**TRY IT**
Transcribe every entry that follows exactly, omitting all pictures.

==== EXERCISE MATERIAL

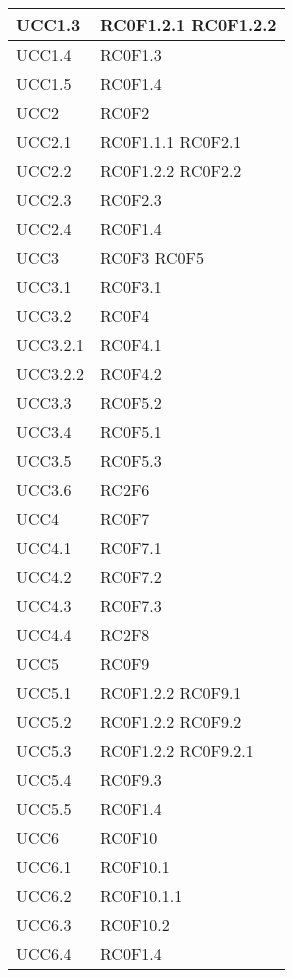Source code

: \begin{center}
\begin{longtable}{|p{5cm}|p{5cm}|}
UCC1.3		& RC0F1.2.1 \newline RC0F1.2.2 \\\hline
UCC1.4		& RC0F1.3 \\\hline
UCC1.5		& RC0F1.4 \\\hline
UCC2		& RC0F2 \\\hline
UCC2.1		& RC0F1.1.1 \newline RC0F2.1 \\\hline
UCC2.2		& RC0F1.2.2 \newline RC0F2.2 \\\hline
UCC2.3		& RC0F2.3 \\\hline
UCC2.4		& RC0F1.4 \\\hline
UCC3		& RC0F3 \newline RC0F5 \\\hline
UCC3.1		& RC0F3.1 \\\hline
UCC3.2		& RC0F4 \\\hline
UCC3.2.1	& RC0F4.1 \\\hline
UCC3.2.2	& RC0F4.2 \\\hline
UCC3.3		& RC0F5.2 \\\hline
UCC3.4		& RC0F5.1 \\\hline
UCC3.5		& RC0F5.3 \\\hline
UCC3.6		& RC2F6 \\\hline
UCC4		& RC0F7 \\\hline
UCC4.1		& RC0F7.1 \\\hline
UCC4.2		& RC0F7.2 \\\hline
UCC4.3		& RC0F7.3 \\\hline
UCC4.4		& RC2F8 \\\hline
UCC5		& RC0F9 \\\hline
UCC5.1		& RC0F1.2.2 \newline RC0F9.1 \\\hline
UCC5.2		& RC0F1.2.2 \newline RC0F9.2 \\\hline
UCC5.3		& RC0F1.2.2 \newline RC0F9.2.1 \\\hline
UCC5.4		& RC0F9.3 \\\hline
UCC5.5		& RC0F1.4 \\\hline
UCC6		& RC0F10 \\\hline
UCC6.1		& RC0F10.1 \\\hline
UCC6.2		& RC0F10.1.1 \\\hline
UCC6.3		& RC0F10.2 \\\hline
UCC6.4		& RC0F1.4 \\\hline

\end{longtable}
\end{center}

========

**ANSWER SPACE**
Source code

: \begin{center}
\begin{longtable}{|p{5cm}|p{5cm}|}
UCC1.3		& RC0F1.2.1 \newline RC0F1.2.2 \\\hline
UCC1.4		& RC0F1.3 \\\hline
UCC1.5		& RC0F1.4 \\\hline
UCC2		& RC0F2 \\\hline
UCC2.1		& RC0F1.1.1 \newline RC0F2.1 \\\hline
UCC2.2		& RC0F1.2.2 \newline RC0F2.2 \\\hline
UCC2.3		& RC0F2.3 \\\hline
UCC2.4		& RC0F1.4 \\\hline
UCC3		& RC0F3 \newline RC0F5 \\\hline
UCC3.1		& RC0F3.1 \\\hline
UCC3.2		& RC0F4 \\\hline
UCC3.2.1	& RC0F4.1 \\\hline
UCC3.2.2	& RC0F4.2 \\\hline
UCC3.3		& RC0F5.2 \\\hline
UCC3.4		& RC0F5.1 \\\hline
UCC3.5		& RC0F5.3 \\\hline
UCC3.6		& RC2F6 \\\hline
UCC4		& RC0F7 \\\hline
UCC4.1		& RC0F7.1 \\\hline
UCC4.2		& RC0F7.2 \\\hline
UCC4.3		& RC0F7.3 \\\hline
UCC4.4		& RC2F8 \\\hline
UCC5		& RC0F9 \\\hline
UCC5.1		& RC0F1.2.2 \newline RC0F9.1 \\\hline
UCC5.2		& RC0F1.2.2 \newline RC0F9.2 \\\hline
UCC5.3		& RC0F1.2.2 \newline RC0F9.2.1 \\\hline
UCC5.4		& RC0F9.3 \\\hline
UCC5.5		& RC0F1.4 \\\hline
UCC6		& RC0F10 \\\hline
UCC6.1		& RC0F10.1 \\\hline
UCC6.2		& RC0F10.1.1 \\\hline
UCC6.3		& RC0F10.2 \\\hline
UCC6.4		& RC0F1.4 \\\hline

\end{longtable}
\end{center}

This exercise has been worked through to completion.